Upon receiving news of the bill's defeat, LGBT civil rights leaders expressed hope. “As the first vote this year on the nearly 100 anti-LGBT bills being considered across 24 states, this is certainly encouraging news from Tennessee,” said Human Rights Campaign legal director Sarah Warbelow in a prepared statement. “We will remain vigilant in case this legislation should resurface in any other form, and continue to work with our local partners to fight other anti-LGBT legislation in the Tennessee Legislature.”

The Tennessee Equality Project joined HRC in thanking the members of the House Civil Justice Subcommittee. “We are grateful that this bill will not be moving this session and remain watchful of any attempts to discriminate against LGBT Tennesseans," said Chris Sanders of Tennessee Equality Project.

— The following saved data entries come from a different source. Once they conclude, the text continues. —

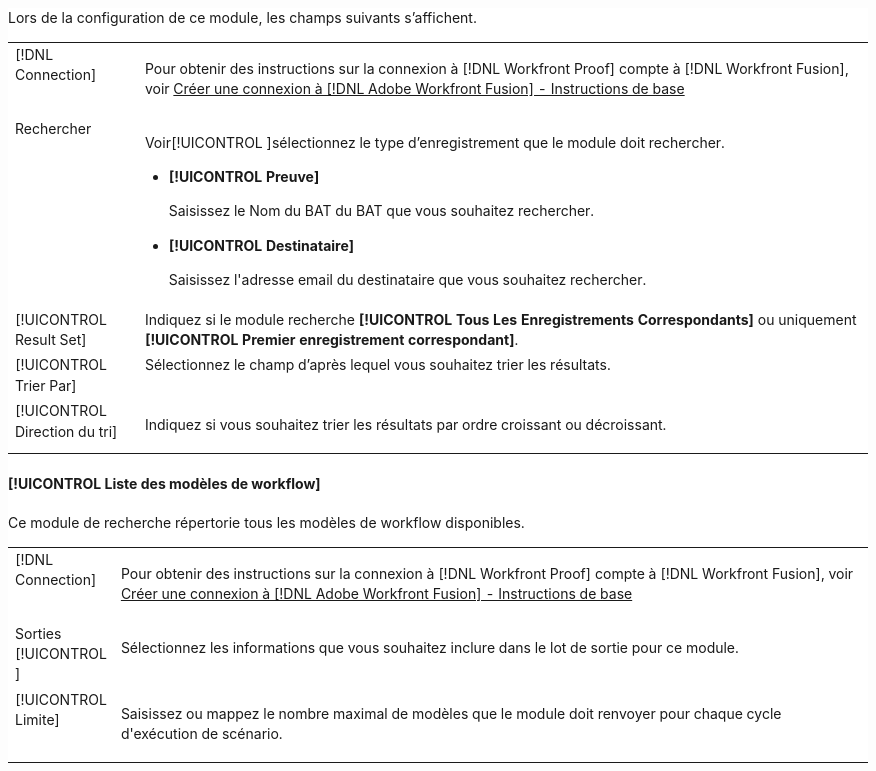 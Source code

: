 Lors de la configuration de ce module, les champs suivants s’affichent.

<table style="table-layout:auto">
 <col> 
 <col> 
 <tbody> 
  <tr> 
   <td>[!DNL Connection]</td> 
   <td> <p>Pour obtenir des instructions sur la connexion à [!DNL Workfront Proof] compte à [!DNL Workfront Fusion], voir <a href="../../workfront-fusion/connections/connect-to-fusion-general.md" class="MCXref xref" data-mc-variable-override="">Créer une connexion à [!DNL Adobe Workfront Fusion] - Instructions de base</a></p> </td> 
  </tr> 
  <tr data-mc-conditions=""> 
   <td>Rechercher</td> 
   <td> <p>Voir[!UICONTROL ]sélectionnez le type d’enregistrement que le module doit rechercher.</p> 
    <ul> 
     <li> <p><strong>[!UICONTROL Preuve]</strong> </p> <p>Saisissez le Nom du BAT du BAT que vous souhaitez rechercher.</p> </li> 
     <li> <p><strong>[!UICONTROL Destinataire]</strong> </p> <p>Saisissez l'adresse email du destinataire que vous souhaitez rechercher.</p> </li> 
    </ul> </td> 
  </tr> 
  <tr data-mc-conditions=""> 
   <td>[!UICONTROL Result Set]</td> 
   <td>Indiquez si le module recherche <strong>[!UICONTROL Tous Les Enregistrements Correspondants]</strong> ou uniquement <strong>[!UICONTROL Premier enregistrement correspondant]</strong>.</td> 
  </tr> 
  <tr data-mc-conditions=""> 
   <td>[!UICONTROL Trier Par]</td> 
   <td>Sélectionnez le champ d’après lequel vous souhaitez trier les résultats.</td> 
  </tr> 
  <tr data-mc-conditions=""> 
   <td>[!UICONTROL Direction du tri]</td> 
   <td> <p>Indiquez si vous souhaitez trier les résultats par ordre croissant ou décroissant.</p> </td> 
  </tr> 
 </tbody> 
</table>

#### [!UICONTROL Liste des modèles de workflow]

Ce module de recherche répertorie tous les modèles de workflow disponibles.

<table style="table-layout:auto"> 
 <col> 
 <col> 
 <tbody> 
  <tr> 
   <td>[!DNL Connection]</td> 
   <td> <p>Pour obtenir des instructions sur la connexion à [!DNL Workfront Proof] compte à [!DNL Workfront Fusion], voir <a href="../../workfront-fusion/connections/connect-to-fusion-general.md" class="MCXref xref" data-mc-variable-override="">Créer une connexion à [!DNL Adobe Workfront Fusion] - Instructions de base</a></p> </td> 
  </tr> 
  <tr> 
   <td>Sorties [!UICONTROL]</td> 
   <td> <p>Sélectionnez les informations que vous souhaitez inclure dans le lot de sortie pour ce module.</p> </td> 
  </tr> 
  <tr data-mc-conditions=""> 
   <td>[!UICONTROL Limite]</td> 
   <td> <p>Saisissez ou mappez le nombre maximal de modèles que le module doit renvoyer pour chaque cycle d'exécution de scénario.</p> </td> 
  </tr>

If the state had decided to pass the bill, it could have lost over $6.5 billion in federal Medicaid money and another $2 billion in food stamp and Temporary Assistance for Needy Families funds because of noncompliance with federal law, according to a legislative analysis.

TENNESSEE

Above: Rep. Mark Pody, R-Lebanon, left, prays with Pastor Lyndon Allen, second from left, of the Woodmont Bible Church in Nashville, Tenn., and other supporters after a meeting of the House Civil Justice Subcommittee Wednesday, Jan. 20, 2016. Pody's bill that would block the Supreme Court's gay marriage ruling in Tennessee was defeated in the committee.

But supporters of the measure, including Chet Gallagher from a group called Courts Cannot Make Laws, urged the panel not to stop the bill, according to the AP.

"Do not let this die here," Gallagher said. "Let it go to your peers and be voted on the way that it's supposed to be voted on."

"In the name of Jesus, I'm begging you to do that," he said.

An animated overflow crowd watched proceedings on hallway monitors, cheering and laughing at the spirited debate between lawmakers and gay marriage opponents.

After the bill's defeat, they gathered in the committee room to commiserate and pray.